Input for this task START

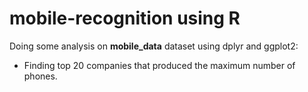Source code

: # mobile-recognition using R
Doing some analysis on **mobile_data** dataset using dplyr and ggplot2:
- Finding top 20 companies that produced the maximum number of phones.
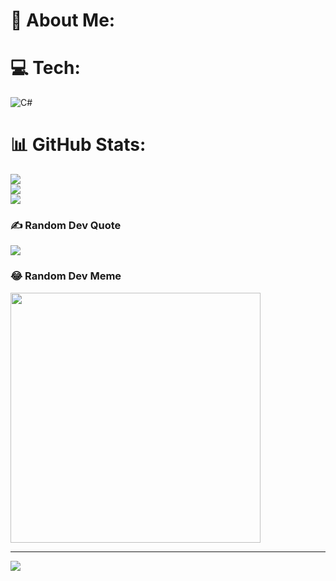 # 💫 About Me:



# 💻 Tech:
![C#](https://img.shields.io/badge/c%23-%23239120.svg?style=for-the-badge&logo=csharp&logoColor=white) 
# 📊 GitHub Stats:
![](https://github-readme-stats.vercel.app/api?username=ezuar&theme=dark&hide_border=false&include_all_commits=true&count_private=false)<br/>
![](https://github-readme-streak-stats.herokuapp.com/?user=ezuar&theme=dark&hide_border=false)<br/>
![](https://github-readme-stats.vercel.app/api/top-langs/?username=ezuar&theme=dark&hide_border=false&include_all_commits=true&count_private=false&layout=compact)


### ✍️ Random Dev Quote
![](https://quotes-github-readme.vercel.app/api?type=vetical&theme=radical)

### 😂 Random Dev Meme
<img src='https://randommeme-five.vercel.app/' style="height: 400px;"/>

---
[![](https://visitcount.itsvg.in/api?id=ezuar&icon=8&color=9)](https://visitcount.itsvg.in)

<!-- Proudly created with GPRM ( https://gprm.itsvg.in ) -->
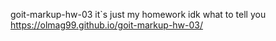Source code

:  goit-markup-hw-03
 it`s just my homework
 idk what to tell you
https://olmag99.github.io/goit-markup-hw-03/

Input for this task END

Where an image appears in the data, skip it, and return the rest verbatim.

• **Response**
Source code

: # mobile-recognition using R
Doing some analysis on **mobile_data** dataset using dplyr and ggplot2:
- Finding top 20 companies that produced the maximum number of phones.
 # 💫 About Me:



# 💻 Tech:
![C#](https://img.shields.io/badge/c%23-%23239120.svg?style=for-the-badge&logo=csharp&logoColor=white) 
# 📊 GitHub Stats:
![](https://github-readme-stats.vercel.app/api?username=ezuar&theme=dark&hide_border=false&include_all_commits=true&count_private=false)<br/>
![](https://github-readme-streak-stats.herokuapp.com/?user=ezuar&theme=dark&hide_border=false)<br/>
![](https://github-readme-stats.vercel.app/api/top-langs/?username=ezuar&theme=dark&hide_border=false&include_all_commits=true&count_private=false&layout=compact)


### ✍️ Random Dev Quote
![](https://quotes-github-readme.vercel.app/api?type=vetical&theme=radical)

### 😂 Random Dev Meme
<img src='https://randommeme-five.vercel.app/' style="height: 400px;"/>

---
[![](https://visitcount.itsvg.in/api?id=ezuar&icon=8&color=9)](https://visitcount.itsvg.in)

<!-- Proudly created with GPRM ( https://gprm.itsvg.in ) -->
Source code

:  goit-markup-hw-03
 it`s just my homework
 idk what to tell you
https://olmag99.github.io/goit-markup-hw-03/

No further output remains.